ACTIVITY
Please quote exactly the lines below from the line containing "from the vertical." to the line containing "To solve this, we", both lines included, and nothing else.

━━━ DATA TO EXAMINE ━━━

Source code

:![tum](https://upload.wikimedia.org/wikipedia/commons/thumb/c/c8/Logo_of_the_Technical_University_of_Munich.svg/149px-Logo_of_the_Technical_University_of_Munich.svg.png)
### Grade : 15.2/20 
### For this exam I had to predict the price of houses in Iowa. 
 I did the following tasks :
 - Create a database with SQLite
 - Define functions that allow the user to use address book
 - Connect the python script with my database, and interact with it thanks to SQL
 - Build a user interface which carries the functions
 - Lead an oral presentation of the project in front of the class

━━━
━━━ DATA TO EXAMINE ━━━

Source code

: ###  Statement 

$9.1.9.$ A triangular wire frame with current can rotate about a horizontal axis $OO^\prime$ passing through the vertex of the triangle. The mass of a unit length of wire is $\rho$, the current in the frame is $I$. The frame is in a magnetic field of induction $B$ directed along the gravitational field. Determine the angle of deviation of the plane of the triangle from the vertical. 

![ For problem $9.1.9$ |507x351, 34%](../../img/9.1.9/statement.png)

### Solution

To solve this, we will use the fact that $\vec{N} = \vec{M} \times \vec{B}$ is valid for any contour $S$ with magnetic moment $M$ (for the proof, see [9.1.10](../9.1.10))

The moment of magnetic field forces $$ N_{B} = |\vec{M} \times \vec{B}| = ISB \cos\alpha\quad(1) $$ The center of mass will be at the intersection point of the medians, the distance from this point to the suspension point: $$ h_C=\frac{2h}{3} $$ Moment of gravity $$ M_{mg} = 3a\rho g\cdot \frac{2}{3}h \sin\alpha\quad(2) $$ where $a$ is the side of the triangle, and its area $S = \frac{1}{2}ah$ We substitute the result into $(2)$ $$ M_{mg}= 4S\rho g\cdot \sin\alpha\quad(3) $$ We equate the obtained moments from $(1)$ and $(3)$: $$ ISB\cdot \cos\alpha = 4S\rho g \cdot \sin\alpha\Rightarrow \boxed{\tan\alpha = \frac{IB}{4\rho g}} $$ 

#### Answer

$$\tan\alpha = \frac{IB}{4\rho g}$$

━━━
━━━ DATA TO EXAMINE ━━━

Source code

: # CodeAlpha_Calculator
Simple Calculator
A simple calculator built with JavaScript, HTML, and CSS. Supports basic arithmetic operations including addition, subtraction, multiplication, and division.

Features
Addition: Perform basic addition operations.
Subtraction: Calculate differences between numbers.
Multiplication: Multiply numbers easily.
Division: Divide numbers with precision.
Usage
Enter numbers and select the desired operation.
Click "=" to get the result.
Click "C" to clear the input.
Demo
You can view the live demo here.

━━━

ANSWER TO THE EXERCISE
$9.1.9.$ A triangular wire frame with current can rotate about a horizontal axis $OO^\prime$ passing through the vertex of the triangle. The mass of a unit length of wire is $\rho$, the current in the frame is $I$. The frame is in a magnetic field of induction $B$ directed along the gravitational field. Determine the angle of deviation of the plane of the triangle from the vertical. 

![ For problem $9.1.9$ |507x351, 34%](../../img/9.1.9/statement.png)

### Solution

To solve this, we will use the fact that $\vec{N} = \vec{M} \times \vec{B}$ is valid for any contour $S$ with magnetic moment $M$ (for the proof, see [9.1.10](../9.1.10))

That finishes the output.